Among the lines below, tally those that contain "includegraphics" and respond with the total only.

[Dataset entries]
------------------------------------------------

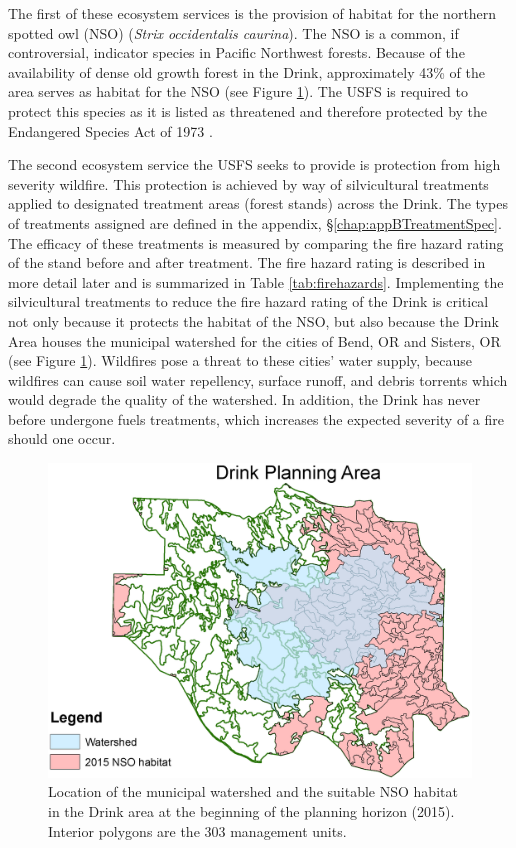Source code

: The first of these ecosystem services is the provision of habitat for the northern spotted owl (NSO) (\textit{Strix occidentalis caurina}). The NSO is a common, if controversial, indicator species in Pacific Northwest forests. Because of the availability of dense old growth forest in the Drink, approximately 43\% of the area serves as habitat for the NSO (see Figure \ref{fig:drinkOwlAndWatershed}). The USFS is required to protect this species as it is listed as threatened and therefore protected by the Endangered Species Act of 1973 \cite{congress1973endangered}.

The second ecosystem service the USFS seeks to provide is protection from high severity wildfire. This protection is achieved by way of silvicultural treatments applied to designated treatment areas (forest stands) across the Drink. The types of treatments assigned are defined in the appendix, \S \ref{chap:appBTreatmentSpec}. The efficacy of these treatments is measured by comparing the fire hazard rating of the stand before and after treatment. The fire hazard rating is described in more detail later and is summarized in Table \ref{tab:firehazards}. Implementing the silvicultural treatments to reduce the fire hazard rating of the Drink is critical not only because it protects the habitat of the NSO, but also because the Drink Area houses the municipal watershed for the cities of Bend, OR and Sisters, OR (see Figure \ref{fig:drinkOwlAndWatershed}). Wildfires pose a threat to these cities' water supply, because wildfires can cause soil water repellency, surface runoff, and debris torrents \cite{ice2004effects} which would degrade the quality of the watershed. In addition, the Drink has never before undergone fuels treatments, which increases the expected severity of a fire should one occur. 
\begin{figure}
\centering
\includegraphics[width=.5\textwidth]{../images/DrinkMap_NSOAndWatershed}
\caption[NSO Habitat and municipal watershed in the Drink Planning Area]{Location of the municipal watershed and the suitable NSO habitat in the Drink area at the beginning of the planning horizon (2015). Interior polygons are the 303 management units.}
\label{fig:drinkOwlAndWatershed}
\end{figure}

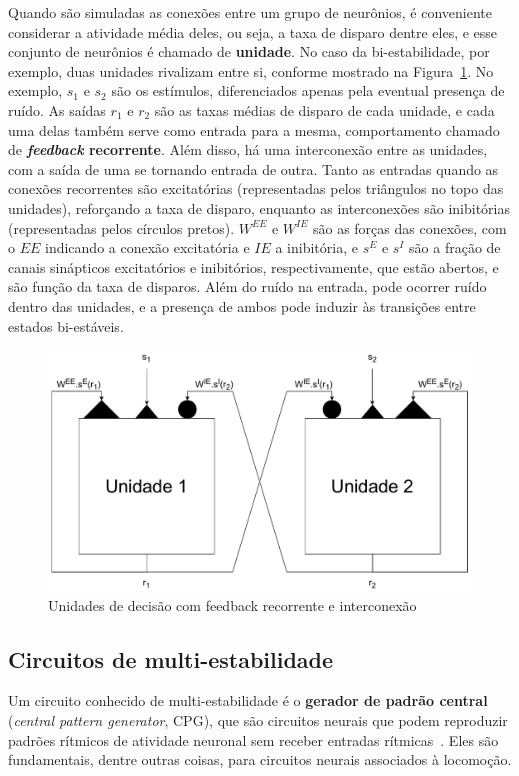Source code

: Quando são simuladas as conexões entre um grupo de neurônios, é conveniente considerar a atividade média deles, ou seja, a taxa de disparo dentre eles, e esse conjunto de neurônios é chamado de \textbf{unidade}. No caso da bi-estabilidade, por exemplo, duas unidades rivalizam entre si, conforme mostrado na Figura~\ref{fig:unidadesdecisao}. No exemplo, $s_1$ e $s_2$ são os estímulos, diferenciados apenas pela eventual presença de ruído. As saídas $r_1$ e $r_2$ são as taxas médias de disparo de cada unidade, e cada uma delas também serve como entrada para a mesma, comportamento chamado de \textbf{\textit{feedback} recorrente}. Além disso, há uma interconexão entre as unidades, com a saída de uma se tornando entrada de outra. Tanto as entradas quando as conexões recorrentes são excitatórias (representadas pelos triângulos no topo das unidades), reforçando a taxa de disparo, enquanto as interconexões são inibitórias (representadas pelos círculos pretos). $W^{EE}$ e $W^{IE}$ são as forças das conexões, com o $EE$ indicando a conexão excitatória e $IE$ a inibitória, e $s^E$ e $s^I$ são a fração de canais sinápticos excitatórios e inibitórios, respectivamente, que estão abertos, e são função da taxa de disparos. Além do ruído na entrada, pode ocorrer ruído dentro das unidades, e a presença de ambos pode induzir às transições entre estados bi-estáveis.


\begin{figure}[tb]
	\centering
	\caption[Unidades de decisão com feedback recorrente e interconexão]{Unidades de decisão com feedback recorrente e interconexão}
	\label{fig:unidadesdecisao}
	\includegraphics[width=0.7\linewidth]{figs/unidades_decisao}
\end{figure}

\subsection{Circuitos de multi-estabilidade}
Um circuito conhecido de multi-estabilidade é o \textbf{gerador de padrão central} (\textit{central pattern generator}, CPG), que são circuitos neurais que podem reproduzir padrões rítmicos de atividade neuronal sem receber entradas rítmicas~\cite{ijspeert_central_2008}. Eles são fundamentais, dentre outras coisas, para circuitos neurais associados à locomoção.

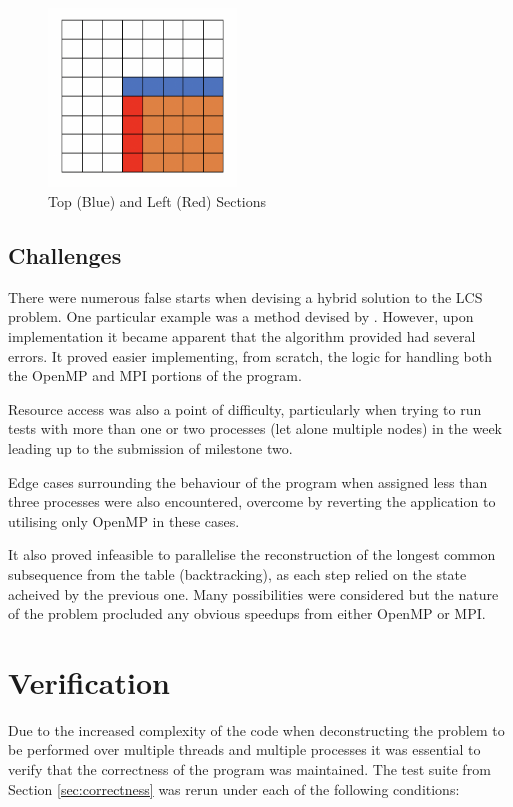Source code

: \begin{figure}[h]
\centering
\includegraphics[width=5cm]{img/topleft.png}
\caption{Top (Blue) and Left (Red) Sections}
\label{fig:topleft}
\end{figure}

\subsection{Challenges}
There were numerous false starts when devising a hybrid solution to the LCS problem. One particular example was a method devised by \cite{Li2017}. However, upon implementation it became apparent that the algorithm provided had several errors. It proved easier implementing, from scratch, the logic for handling both the OpenMP and MPI portions of the program.

Resource access was also a point of difficulty, particularly when trying to run tests with more than one or two processes (let alone multiple nodes) in the week leading up to the submission of milestone two.

Edge cases surrounding the behaviour of the program when assigned less than three processes were also encountered, overcome by reverting the application to utilising only OpenMP in these cases.

It also proved infeasible to parallelise the reconstruction of the longest common subsequence from the table (backtracking), as each step relied on the state acheived by the previous one. Many possibilities were considered but the nature of the problem procluded any obvious speedups from either OpenMP or MPI.

\section{Verification}
Due to the increased complexity of the code when deconstructing the problem to be performed over multiple threads and multiple processes it was essential to verify that the correctness of the program was maintained. The test suite from Section \ref{sec:correctness} was rerun under each of the following conditions:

------------------------------------------------

Answer space -
3